Creio que a questão não é bem assim. No STJ não é pacífica a compreensão que equipara o sinal de TV a cabo a energia elétrica para o fim de tipificar a conduta na forma do art. 155, § 3º, do CPB, conforme indica o RHC 30847/RJ. Basta ver o resultado do julgamento do AgRg no REsp 1185601/RS, 6ª Turma, julgado em 05/09/2013 e publicado no DJ de 23/09/2013, em que o Ministro Relator Sebastião Reis Júnior ampara-se na decisão do STF da relatoria do Ministro Joaquim Barbosa para concluir no voto condutor do acórdão acolhido por unanimidade no sentido da atipicidade da conduta.
Eis a ementa:
AGRAVO REGIMENTAL. RECURSO ESPECIAL. PENAL. CAPTAÇÃO CLANDESTINA DE SINAL DE TELEVISÃO FECHADO OU A CABO. ATIPICIDADE PENAL DA CONDUTA. PRECEDENTE DO STF. SÚMULA 7/STJ.

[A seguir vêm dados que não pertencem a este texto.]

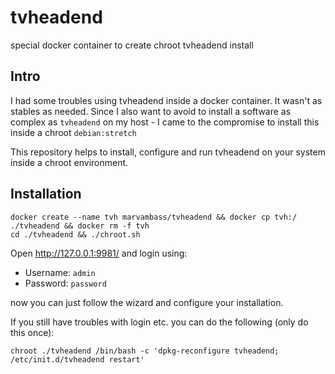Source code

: # tvheadend
special docker container to create chroot tvheadend install

## Intro

I had some troubles using tvheadend inside a docker container. It wasn't as stables as needed.
Since I also want to avoid to install a software as complex as `tvheadend` on my host - I came to the compromise to install this inside a chroot `debian:stretch`

This repository helps to install, configure and run tvheadend on your system inside a chroot environment.

## Installation

```
docker create --name tvh marvambass/tvheadend && docker cp tvh:/ ./tvheadend && docker rm -f tvh
cd ./tvheadend && ./chroot.sh
```

Open http://127.0.0.1:9981/ and login using:

- Username: `admin`
- Password: `password`

now you can just follow the wizard and configure your installation.

If you still have troubles with login etc. you can do the following (only do this once):

```
chroot ./tvheadend /bin/bash -c 'dpkg-reconfigure tvheadend; /etc/init.d/tvheadend restart'
```
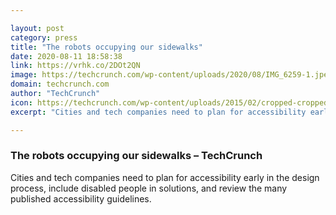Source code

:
 ```yaml
---

layout: post
category: press
title: "The robots occupying our sidewalks"
date: 2020-08-11 18:58:38
link: https://vrhk.co/2DOt2QN
image: https://techcrunch.com/wp-content/uploads/2020/08/IMG_6259-1.jpeg?w=401
domain: techcrunch.com
author: "TechCrunch"
icon: https://techcrunch.com/wp-content/uploads/2015/02/cropped-cropped-favicon-gradient.png?w=180
excerpt: "Cities and tech companies need to plan for accessibility early in the design process, include disabled people in solutions, and review the many published accessibility guidelines."

---
```


### The robots occupying our sidewalks – TechCrunch

Cities and tech companies need to plan for accessibility early in the design process, include disabled people in solutions, and review the many published accessibility guidelines.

1. Para a doutrina clássica a tipicidade, a antijuridicidade (ilicitude) e a culpabilidade são os três elementos que convertem uma ação em delito. Caso inexistente um dos elementos, ausente a conduta ilícita.

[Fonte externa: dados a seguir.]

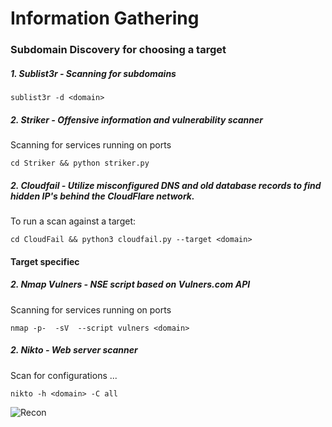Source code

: # Information Gathering


### Subdomain Discovery for choosing a target


##### 1\. Sublist3r - Scanning for subdomains
```
sublist3r -d <domain>
```


##### 2\. Striker - Offensive information and vulnerability scanner
Scanning for services running on ports 
```
cd Striker && python striker.py
```


##### 2\. Cloudfail - Utilize misconfigured DNS and old database records to find hidden IP's behind the CloudFlare network.
To run a scan against a target:
```
cd CloudFail && python3 cloudfail.py --target <domain>
```


#### Target specifiec 

##### 2\. Nmap Vulners - NSE script based on Vulners.com API 
Scanning for services running on ports 
```
nmap -p-  -sV  --script vulners <domain>
```


##### 2\. Nikto - Web server scanner
Scan for configurations ...
```
nikto -h <domain> -C all
```

![Recon](https://github.com/Zawadidone/Hacking/blob/master/images/Recon.jpg?raw=true)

2. A captação clandestina de sinal de televisão fechada ou a cabo não configura o crime previsto no art. 155, § 3º, do Código Penal.
3. O revolvimento fático-probatório disposto nos autos, na via especial, atrai o óbice da Súmula 7/STJ.

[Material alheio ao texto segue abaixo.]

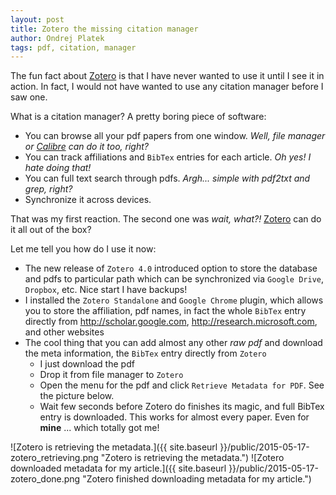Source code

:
 ```yaml
---
layout: post
title: Zotero the missing citation manager
author: Ondrej Platek
tags: pdf, citation, manager
---
```


The fun fact about [Zotero](https://www.zotero.org/) is that I have never wanted to use it until I see it in action.
In fact, I would not have wanted to use any citation manager before I saw one.

What is a citation manager? A pretty boring piece of software:

- You can browse all your pdf papers from one window. _Well, file manager or [Calibre](www.calibre.com) can do it too, right?_
- You can track affiliations and ``BibTex`` entries for each article. _Oh yes! I hate doing that!_
- You can full text search through pdfs. _Argh... simple with pdf2txt and grep, right?_
- Synchronize it across devices.

That was my first reaction. The second one was _wait, what?!_ [Zotero](https://www.zotero.org/) can do it all out of the box?

Let me tell you how do I use it now:

* The new release of ``Zotero 4.0`` introduced option to store the database and pdfs to particular path which can be synchronized via ``Google Drive``, ``Dropbox``, etc. Nice start I have backups!
* I installed the ``Zotero Standalone`` and ``Google Chrome`` plugin, which allows you to store the affiliation, pdf names, in fact the whole ``BibTex`` entry directly from http://scholar.google.com, http://research.microsoft.com, and other websites
* The cool thing that you can add almost any other *raw pdf* and download the meta information, the ``BibTex`` entry directly from ``Zotero``
    - I just download the pdf
    - Drop it from file manager to ``Zotero``
    - Open the menu for the pdf and click ``Retrieve Metadata for PDF``. See the picture below.
    - Wait few seconds before Zotero do finishes its magic, and full BibTex entry is downloaded.
    This works for almost every paper. Even for **mine** ... which totally got me!

![Zotero is retrieving the metadata.]({{ site.baseurl }}/public/2015-05-17-zotero_retrieving.png "Zotero is retrieving the metadata.")
![Zotero downloaded metadata for my article.]({{ site.baseurl }}/public/2015-05-17-zotero_done.png "Zotero finished downloading metadata for my article.")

4. O agravo regimental não merece prosperar, porquanto as razões reunidas na insurgência são incapazes de infirmar o entendimento assentado na decisão agravada.
5. Agravo regimental improvido.
(AgRg no REsp 1185601/RS, Rel. Ministro SEBASTIÃO REIS JÚNIOR, SEXTA TURMA, julgado em 05/09/2013, DJe 23/09/2013)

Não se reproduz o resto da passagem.